__Exercise objective__: The copy you give must match the lines from the top of the data through the line containing "[//]: <> (vvvvvvvvvvvvvvvvvvvv)" exactly, and it must hold no pictures.
++++++++++
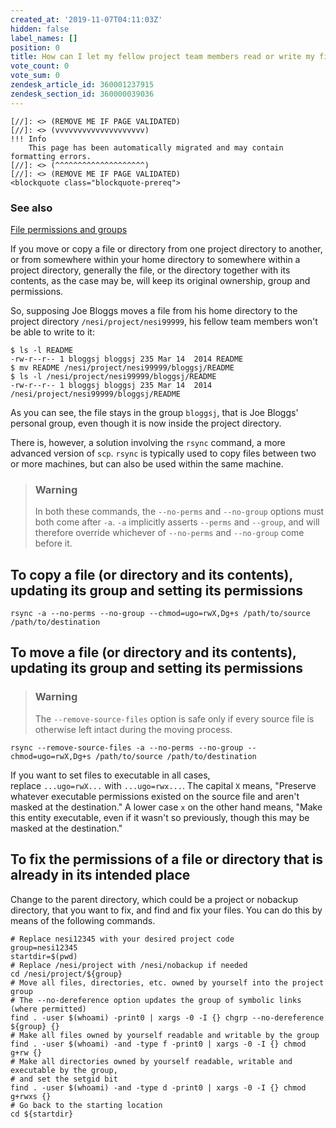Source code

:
 ```yaml
---
created_at: '2019-11-07T04:11:03Z'
hidden: false
label_names: []
position: 0
title: How can I let my fellow project team members read or write my files?
vote_count: 0
vote_sum: 0
zendesk_article_id: 360001237915
zendesk_section_id: 360000039036
---
```



    [//]: <> (REMOVE ME IF PAGE VALIDATED)
    [//]: <> (vvvvvvvvvvvvvvvvvvvv)
    !!! Info
        This page has been automatically migrated and may contain formatting errors.
    [//]: <> (^^^^^^^^^^^^^^^^^^^^)
    [//]: <> (REMOVE ME IF PAGE VALIDATED)
    <blockquote class="blockquote-prereq">
<h3 id="see-also">See also</h3>
<p><a href="https://support.nesi.org.nz/hc/en-gb/articles/360000205435" target="_self">File permissions and groups</a></p>
</blockquote>
<p dir="auto">If you move or copy a file or directory from one project directory to another, or from somewhere within your home directory to somewhere within a project directory, generally the file, or the directory together with its contents, as the case may be, will keep its original ownership, group and permissions.</p>
<p dir="auto">So, supposing Joe Bloggs moves a file from his home directory to the project directory <code>/nesi/project/nesi99999</code>, his fellow team members won't be able to write to it:</p>
<pre dir="ltr"><code>$ ls -l README
-rw-r--r-- 1 bloggsj bloggsj 235 Mar 14  2014 README
$ mv README /nesi/project/nesi99999/bloggsj/README
$ ls -l /nesi/project/nesi99999/bloggsj/README
-rw-r--r-- 1 bloggsj bloggsj 235 Mar 14  2014 /nesi/project/nesi99999/bloggsj/README
</code></pre>
<p dir="auto">As you can see, the file stays in the group <code>bloggsj</code>, that is Joe Bloggs' personal group, even though it is now inside the project directory.</p>
<p dir="auto">There is, however, a solution involving the <code>rsync</code> command, a more advanced version of <code>scp</code>. <code>rsync</code> is typically used to copy files between two or more machines, but can also be used within the same machine.</p>
<blockquote class="blockquote-warning">
<h3 id="perms-group-warning">Warning</h3>
<p>In both these commands, the <code>--no-perms</code> and <code>--no-group</code> options must both come after <code>-a</code>. <code>-a</code> implicitly asserts <code>--perms</code> and <code>--group</code>, and will therefore override whichever of <code>--no-perms</code> and <code>--no-group</code> come before it.</p>
</blockquote>
<h2 dir="auto">To copy a file (or directory and its contents), updating its group and setting its permissions</h2>
<pre dir="ltr"><code>rsync -a --no-perms --no-group --chmod=ugo=rwX,Dg+s /path/to/source /path/to/destination
</code></pre>
<h2 dir="auto">To move a file (or directory and its contents), updating its group and setting its permissions</h2>
<blockquote class="blockquote-warning">
<h3 id="remove-source-warning">Warning</h3>
<p>The <code>--remove-source-files</code> option is safe only if every source file is otherwise left intact during the moving process.</p>
</blockquote>
<pre dir="ltr"><code>rsync --remove-source-files -a --no-perms --no-group --chmod=ugo=rwX,Dg+s /path/to/source /path/to/destination
</code></pre>
<p dir="auto">If you want to set files to executable in all cases, replace <code>...ugo=rwX...</code> with <code>...ugo=rwx...</code>. The capital <code>X</code> means, "Preserve whatever executable permissions existed on the source file and aren't masked at the destination." A lower case <code>x</code> on the other hand means, "Make this entity executable, even if it wasn't so previously, though this may be masked at the destination."</p>
<h2 dir="auto">To fix the permissions of a file or directory that is already in its intended place</h2>
<p dir="auto">Change to the parent directory, which could be a project or nobackup directory, that you want to fix, and find and fix your files. You can do this by means of the following commands.</p>
<pre dir="ltr"><code># Replace nesi12345 with your desired project code
group=nesi12345
startdir=$(pwd)
# Replace /nesi/project with /nesi/nobackup if needed
cd /nesi/project/${group}
# Move all files, directories, etc. owned by yourself into the project group
# The --no-dereference option updates the group of symbolic links (where permitted)
find . -user $(whoami) -print0 | xargs -0 -I {} chgrp --no-dereference ${group} {}<br># Make all files owned by yourself readable and writable by the group<br>find . -user $(whoami) -and -type f -print0 | xargs -0 -I {} chmod g+rw {}
# Make all directories owned by yourself readable, writable and executable by the group,
# and set the setgid bit
find . -user $(whoami) -and -type d -print0 | xargs -0 -I {} chmod g+rwxs {}
# Go back to the starting location
cd ${startdir}
</code></pre>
++++++++++
__Task result__:
Source code

:
 ```yaml
---
created_at: '2019-11-07T04:11:03Z'
hidden: false
label_names: []
position: 0
title: How can I let my fellow project team members read or write my files?
vote_count: 0
vote_sum: 0
zendesk_article_id: 360001237915
zendesk_section_id: 360000039036
---
```



    [//]: <> (REMOVE ME IF PAGE VALIDATED)
    [//]: <> (vvvvvvvvvvvvvvvvvvvv)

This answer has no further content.